Ø  Q4 turnover at Rs.13,137 Cr - grows 7% over Q3 and 1% over Q4 FY 10.
Ø  Q4 PBT & PAT 34% & 36% higher than Q3
Ø  Highest-ever value-added/special steel production – 6% growth in Q4; 3% in FY
Ø  Capex 13% higher in Q4 at Rs. 3278 cr.; exceeds Rs. 11000 cr. for full year
Ø  Company net worth crosses Rs. 37600 crore
Ø  Highest-ever labour productivity of 241 tonnes/manyear  

The company’s profitability during Q4 improved over the previous quarter due to better sales realisations despite market fluctuations and demand uncertainties. 

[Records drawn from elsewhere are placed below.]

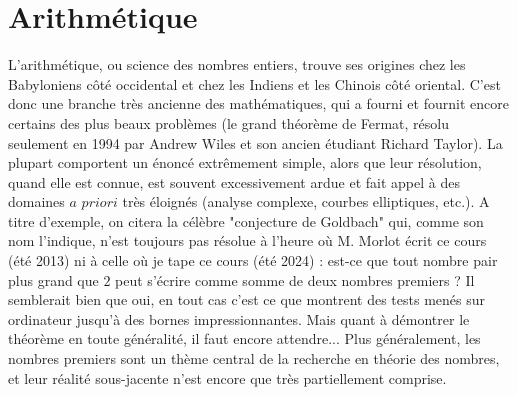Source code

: \documentclass[french]{book}
\theoremstyle{plain}
\theoremstyle{definition}
\theoremstyle{remark}
\begin{document}
\chapter{Arithmétique}
L'arithmétique, ou science des nombres entiers, trouve ses origines chez les Babyloniens côté occidental et chez les Indiens et les Chinois côté oriental. C'est donc une branche très ancienne des mathématiques, qui a fourni et fournit encore certains des plus beaux problèmes (le grand théorème de Fermat, résolu seulement en 1994 par Andrew Wiles et son ancien étudiant Richard Taylor). La plupart comportent un énoncé extrêmement simple, alors que leur résolution, quand elle est connue, est souvent excessivement ardue et fait appel à des domaines $a$ $priori$ très éloignés (analyse complexe, courbes elliptiques, etc.). A titre d'exemple, on citera la célèbre "conjecture de Goldbach" qui, comme son nom l'indique, n'est toujours pas résolue à l'heure où M. Morlot écrit ce cours (été 2013) ni à celle où je tape ce cours (été 2024) : est-ce que tout nombre pair plus grand que $2$ peut s'écrire comme somme de deux nombres premiers ? Il semblerait bien que oui, en tout cas c'est ce que montrent des tests menés sur ordinateur jusqu'à des bornes impressionnantes. Mais quant à démontrer le théorème en toute généralité, il faut encore attendre... Plus généralement, les nombres premiers sont un thème central de la recherche en théorie des nombres, et leur réalité sous-jacente n'est encore que très partiellement comprise.
\end{document}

Profit before tax (PBT) at Rs. 2,188 crore was 34% higher than that in Q3.

Profit after tax (PAT) at Rs. 1,507 crore showed improvement of 36% over the previous quarter. However, the sharp rise in prices of inputs, especially coal, during the year resulted in adverse impact on y-o-y comparison of Q4 PBT and PAT, which fell by 29% and 28% respectively over CPLY.

On a yearly basis, rise in input costs impacted SAIL’s financial performance in FY ’11 by around Rs. 3,718 crore, of which Rs. 3,100 crore was on account of increase in price of imported coking coal alone. Hike in indigenous coal prices was to the tune of Rs. 350 crore. Further, the company had to bear additional cost of Rs. 2,200 crore on account of higher salaries & wages during 2010-11. These factors, and weakening market demand for flat products, were mainly responsible for SAIL’s FY ’11 PBT falling 29% y-o-y to Rs. 7,157 crore and 28% lower PAT at Rs. 4,881 crore.

SAIL Chairman Mr C.S. Verma :

 During Q4, the SAIL plants produced 3.43 million tonnes (MT) of saleable steel, a growth of 5% over CPLY, with capacity utilisation of 126%. 

This contributed significantly to the company’s production of 12.89 MT of saleable steel during FY ’11, a growth of 2% over the previous year, with capacity utilisation at 116%. 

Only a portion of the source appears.